------ Extracted information

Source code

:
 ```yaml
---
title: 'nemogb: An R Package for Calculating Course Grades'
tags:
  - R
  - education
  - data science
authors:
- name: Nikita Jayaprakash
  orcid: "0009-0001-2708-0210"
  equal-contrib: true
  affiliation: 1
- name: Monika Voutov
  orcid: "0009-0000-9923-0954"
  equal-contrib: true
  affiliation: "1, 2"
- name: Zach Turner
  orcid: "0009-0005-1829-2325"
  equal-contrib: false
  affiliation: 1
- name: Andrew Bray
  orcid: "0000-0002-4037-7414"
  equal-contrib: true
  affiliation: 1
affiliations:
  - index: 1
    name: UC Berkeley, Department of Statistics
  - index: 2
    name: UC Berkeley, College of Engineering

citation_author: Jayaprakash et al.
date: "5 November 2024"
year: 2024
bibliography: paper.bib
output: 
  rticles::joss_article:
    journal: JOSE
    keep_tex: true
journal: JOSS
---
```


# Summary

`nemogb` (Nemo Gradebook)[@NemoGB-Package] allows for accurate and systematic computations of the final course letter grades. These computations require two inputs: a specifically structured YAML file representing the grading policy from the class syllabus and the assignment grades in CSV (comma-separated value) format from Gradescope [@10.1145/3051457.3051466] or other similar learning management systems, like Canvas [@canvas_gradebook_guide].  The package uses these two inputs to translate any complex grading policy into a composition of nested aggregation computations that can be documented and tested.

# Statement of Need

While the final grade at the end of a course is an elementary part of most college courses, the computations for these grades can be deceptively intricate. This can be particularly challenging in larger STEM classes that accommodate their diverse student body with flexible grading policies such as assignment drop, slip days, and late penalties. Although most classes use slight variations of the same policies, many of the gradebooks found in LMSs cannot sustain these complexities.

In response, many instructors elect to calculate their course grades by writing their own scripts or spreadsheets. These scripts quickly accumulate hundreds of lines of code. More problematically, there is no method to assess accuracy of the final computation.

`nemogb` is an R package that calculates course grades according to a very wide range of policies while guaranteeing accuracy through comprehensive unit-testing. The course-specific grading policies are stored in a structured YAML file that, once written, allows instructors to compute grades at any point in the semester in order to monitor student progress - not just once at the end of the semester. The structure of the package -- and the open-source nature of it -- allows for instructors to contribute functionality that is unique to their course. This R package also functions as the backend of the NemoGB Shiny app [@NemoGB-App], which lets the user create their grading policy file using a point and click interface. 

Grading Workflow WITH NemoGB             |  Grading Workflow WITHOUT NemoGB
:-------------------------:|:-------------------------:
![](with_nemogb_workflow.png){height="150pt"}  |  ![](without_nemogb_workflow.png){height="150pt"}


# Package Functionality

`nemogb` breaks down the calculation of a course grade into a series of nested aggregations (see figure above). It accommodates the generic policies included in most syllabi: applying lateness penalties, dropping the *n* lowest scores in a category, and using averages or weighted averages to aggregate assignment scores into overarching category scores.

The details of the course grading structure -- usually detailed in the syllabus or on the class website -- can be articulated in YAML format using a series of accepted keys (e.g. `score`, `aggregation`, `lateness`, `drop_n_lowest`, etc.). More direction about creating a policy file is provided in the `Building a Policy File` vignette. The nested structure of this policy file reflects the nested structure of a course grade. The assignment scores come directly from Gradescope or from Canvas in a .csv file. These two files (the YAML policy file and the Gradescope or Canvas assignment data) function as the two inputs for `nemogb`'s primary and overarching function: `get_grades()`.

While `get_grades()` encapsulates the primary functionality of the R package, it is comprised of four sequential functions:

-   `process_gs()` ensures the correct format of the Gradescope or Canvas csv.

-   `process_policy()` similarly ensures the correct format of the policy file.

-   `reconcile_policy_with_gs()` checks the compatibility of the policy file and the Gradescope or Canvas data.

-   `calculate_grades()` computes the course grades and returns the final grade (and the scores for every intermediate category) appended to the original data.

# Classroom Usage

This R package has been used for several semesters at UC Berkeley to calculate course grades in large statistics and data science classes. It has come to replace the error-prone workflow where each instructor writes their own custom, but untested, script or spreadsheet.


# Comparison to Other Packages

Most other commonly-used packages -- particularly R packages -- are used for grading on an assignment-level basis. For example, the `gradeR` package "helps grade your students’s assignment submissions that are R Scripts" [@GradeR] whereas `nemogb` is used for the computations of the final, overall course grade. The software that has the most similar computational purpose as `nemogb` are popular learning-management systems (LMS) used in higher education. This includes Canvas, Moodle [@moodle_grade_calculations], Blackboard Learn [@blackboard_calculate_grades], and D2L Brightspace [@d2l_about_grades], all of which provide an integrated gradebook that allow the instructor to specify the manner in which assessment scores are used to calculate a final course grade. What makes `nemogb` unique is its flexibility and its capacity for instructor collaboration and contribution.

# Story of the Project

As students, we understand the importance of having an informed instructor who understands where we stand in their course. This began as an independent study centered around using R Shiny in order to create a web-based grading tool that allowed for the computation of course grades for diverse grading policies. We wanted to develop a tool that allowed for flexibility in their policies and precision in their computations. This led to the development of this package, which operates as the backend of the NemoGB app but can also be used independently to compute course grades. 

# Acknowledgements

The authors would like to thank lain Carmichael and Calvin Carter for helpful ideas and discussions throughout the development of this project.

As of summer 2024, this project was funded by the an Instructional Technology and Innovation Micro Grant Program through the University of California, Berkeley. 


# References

------------

■ Instructions to follow
Read through the lines above and collect those that contain the string "also".

■ Output of the task
`nemogb` is an R package that calculates course grades according to a very wide range of policies while guaranteeing accuracy through comprehensive unit-testing. The course-specific grading policies are stored in a structured YAML file that, once written, allows instructors to compute grades at any point in the semester in order to monitor student progress - not just once at the end of the semester. The structure of the package -- and the open-source nature of it -- allows for instructors to contribute functionality that is unique to their course. This R package also functions as the backend of the NemoGB Shiny app [@NemoGB-App], which lets the user create their grading policy file using a point and click interface. 
As students, we understand the importance of having an informed instructor who understands where we stand in their course. This began as an independent study centered around using R Shiny in order to create a web-based grading tool that allowed for the computation of course grades for diverse grading policies. We wanted to develop a tool that allowed for flexibility in their policies and precision in their computations. This led to the development of this package, which operates as the backend of the NemoGB app but can also be used independently to compute course grades. 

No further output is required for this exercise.